▶ Exercise
Where does the word "drwxr" appear in the entries below? Copy each line that holds it.

◆ ◆ ◆ ◆ ◆

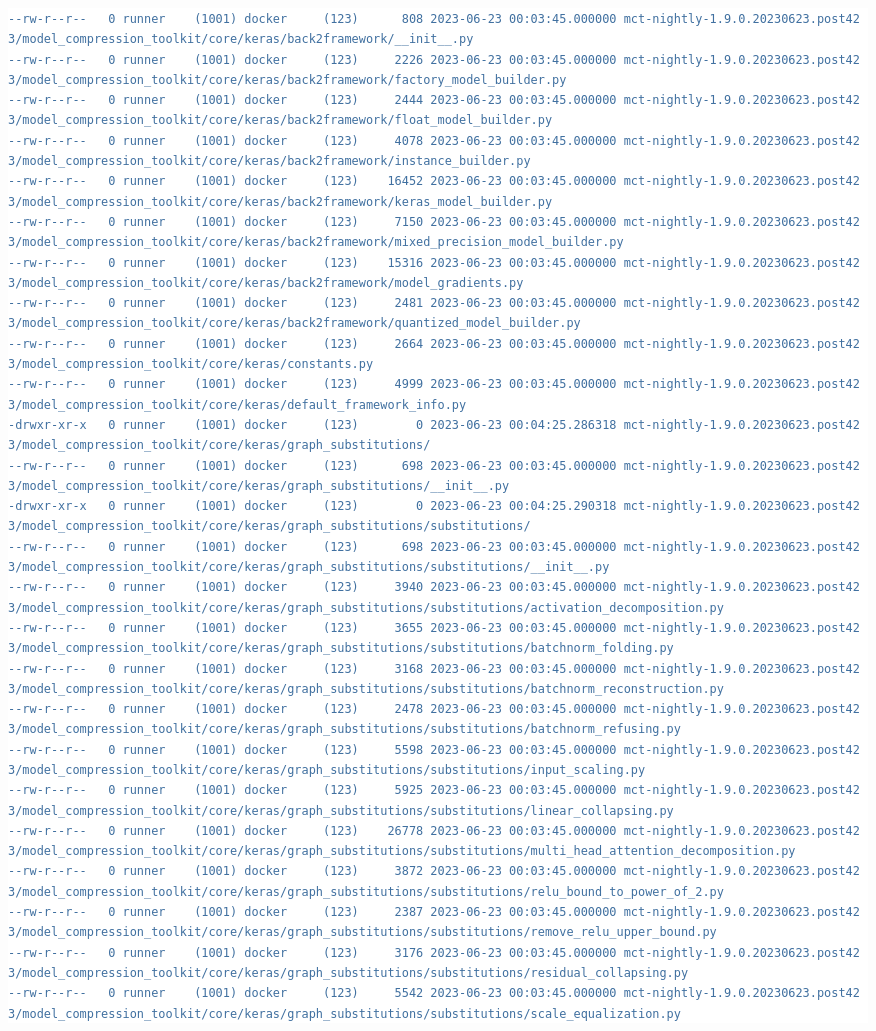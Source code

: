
 ```diff
--rw-r--r--   0 runner    (1001) docker     (123)      808 2023-06-23 00:03:45.000000 mct-nightly-1.9.0.20230623.post423/model_compression_toolkit/core/keras/back2framework/__init__.py
--rw-r--r--   0 runner    (1001) docker     (123)     2226 2023-06-23 00:03:45.000000 mct-nightly-1.9.0.20230623.post423/model_compression_toolkit/core/keras/back2framework/factory_model_builder.py
--rw-r--r--   0 runner    (1001) docker     (123)     2444 2023-06-23 00:03:45.000000 mct-nightly-1.9.0.20230623.post423/model_compression_toolkit/core/keras/back2framework/float_model_builder.py
--rw-r--r--   0 runner    (1001) docker     (123)     4078 2023-06-23 00:03:45.000000 mct-nightly-1.9.0.20230623.post423/model_compression_toolkit/core/keras/back2framework/instance_builder.py
--rw-r--r--   0 runner    (1001) docker     (123)    16452 2023-06-23 00:03:45.000000 mct-nightly-1.9.0.20230623.post423/model_compression_toolkit/core/keras/back2framework/keras_model_builder.py
--rw-r--r--   0 runner    (1001) docker     (123)     7150 2023-06-23 00:03:45.000000 mct-nightly-1.9.0.20230623.post423/model_compression_toolkit/core/keras/back2framework/mixed_precision_model_builder.py
--rw-r--r--   0 runner    (1001) docker     (123)    15316 2023-06-23 00:03:45.000000 mct-nightly-1.9.0.20230623.post423/model_compression_toolkit/core/keras/back2framework/model_gradients.py
--rw-r--r--   0 runner    (1001) docker     (123)     2481 2023-06-23 00:03:45.000000 mct-nightly-1.9.0.20230623.post423/model_compression_toolkit/core/keras/back2framework/quantized_model_builder.py
--rw-r--r--   0 runner    (1001) docker     (123)     2664 2023-06-23 00:03:45.000000 mct-nightly-1.9.0.20230623.post423/model_compression_toolkit/core/keras/constants.py
--rw-r--r--   0 runner    (1001) docker     (123)     4999 2023-06-23 00:03:45.000000 mct-nightly-1.9.0.20230623.post423/model_compression_toolkit/core/keras/default_framework_info.py
-drwxr-xr-x   0 runner    (1001) docker     (123)        0 2023-06-23 00:04:25.286318 mct-nightly-1.9.0.20230623.post423/model_compression_toolkit/core/keras/graph_substitutions/
--rw-r--r--   0 runner    (1001) docker     (123)      698 2023-06-23 00:03:45.000000 mct-nightly-1.9.0.20230623.post423/model_compression_toolkit/core/keras/graph_substitutions/__init__.py
-drwxr-xr-x   0 runner    (1001) docker     (123)        0 2023-06-23 00:04:25.290318 mct-nightly-1.9.0.20230623.post423/model_compression_toolkit/core/keras/graph_substitutions/substitutions/
--rw-r--r--   0 runner    (1001) docker     (123)      698 2023-06-23 00:03:45.000000 mct-nightly-1.9.0.20230623.post423/model_compression_toolkit/core/keras/graph_substitutions/substitutions/__init__.py
--rw-r--r--   0 runner    (1001) docker     (123)     3940 2023-06-23 00:03:45.000000 mct-nightly-1.9.0.20230623.post423/model_compression_toolkit/core/keras/graph_substitutions/substitutions/activation_decomposition.py
--rw-r--r--   0 runner    (1001) docker     (123)     3655 2023-06-23 00:03:45.000000 mct-nightly-1.9.0.20230623.post423/model_compression_toolkit/core/keras/graph_substitutions/substitutions/batchnorm_folding.py
--rw-r--r--   0 runner    (1001) docker     (123)     3168 2023-06-23 00:03:45.000000 mct-nightly-1.9.0.20230623.post423/model_compression_toolkit/core/keras/graph_substitutions/substitutions/batchnorm_reconstruction.py
--rw-r--r--   0 runner    (1001) docker     (123)     2478 2023-06-23 00:03:45.000000 mct-nightly-1.9.0.20230623.post423/model_compression_toolkit/core/keras/graph_substitutions/substitutions/batchnorm_refusing.py
--rw-r--r--   0 runner    (1001) docker     (123)     5598 2023-06-23 00:03:45.000000 mct-nightly-1.9.0.20230623.post423/model_compression_toolkit/core/keras/graph_substitutions/substitutions/input_scaling.py
--rw-r--r--   0 runner    (1001) docker     (123)     5925 2023-06-23 00:03:45.000000 mct-nightly-1.9.0.20230623.post423/model_compression_toolkit/core/keras/graph_substitutions/substitutions/linear_collapsing.py
--rw-r--r--   0 runner    (1001) docker     (123)    26778 2023-06-23 00:03:45.000000 mct-nightly-1.9.0.20230623.post423/model_compression_toolkit/core/keras/graph_substitutions/substitutions/multi_head_attention_decomposition.py
--rw-r--r--   0 runner    (1001) docker     (123)     3872 2023-06-23 00:03:45.000000 mct-nightly-1.9.0.20230623.post423/model_compression_toolkit/core/keras/graph_substitutions/substitutions/relu_bound_to_power_of_2.py
--rw-r--r--   0 runner    (1001) docker     (123)     2387 2023-06-23 00:03:45.000000 mct-nightly-1.9.0.20230623.post423/model_compression_toolkit/core/keras/graph_substitutions/substitutions/remove_relu_upper_bound.py
--rw-r--r--   0 runner    (1001) docker     (123)     3176 2023-06-23 00:03:45.000000 mct-nightly-1.9.0.20230623.post423/model_compression_toolkit/core/keras/graph_substitutions/substitutions/residual_collapsing.py
--rw-r--r--   0 runner    (1001) docker     (123)     5542 2023-06-23 00:03:45.000000 mct-nightly-1.9.0.20230623.post423/model_compression_toolkit/core/keras/graph_substitutions/substitutions/scale_equalization.py
```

◆ ◆ ◆ ◆ ◆

▶ Exercise answer
-drwxr-xr-x   0 runner    (1001) docker     (123)        0 2023-06-23 00:04:25.286318 mct-nightly-1.9.0.20230623.post423/model_compression_toolkit/core/keras/graph_substitutions/
-drwxr-xr-x   0 runner    (1001) docker     (123)        0 2023-06-23 00:04:25.290318 mct-nightly-1.9.0.20230623.post423/model_compression_toolkit/core/keras/graph_substitutions/substitutions/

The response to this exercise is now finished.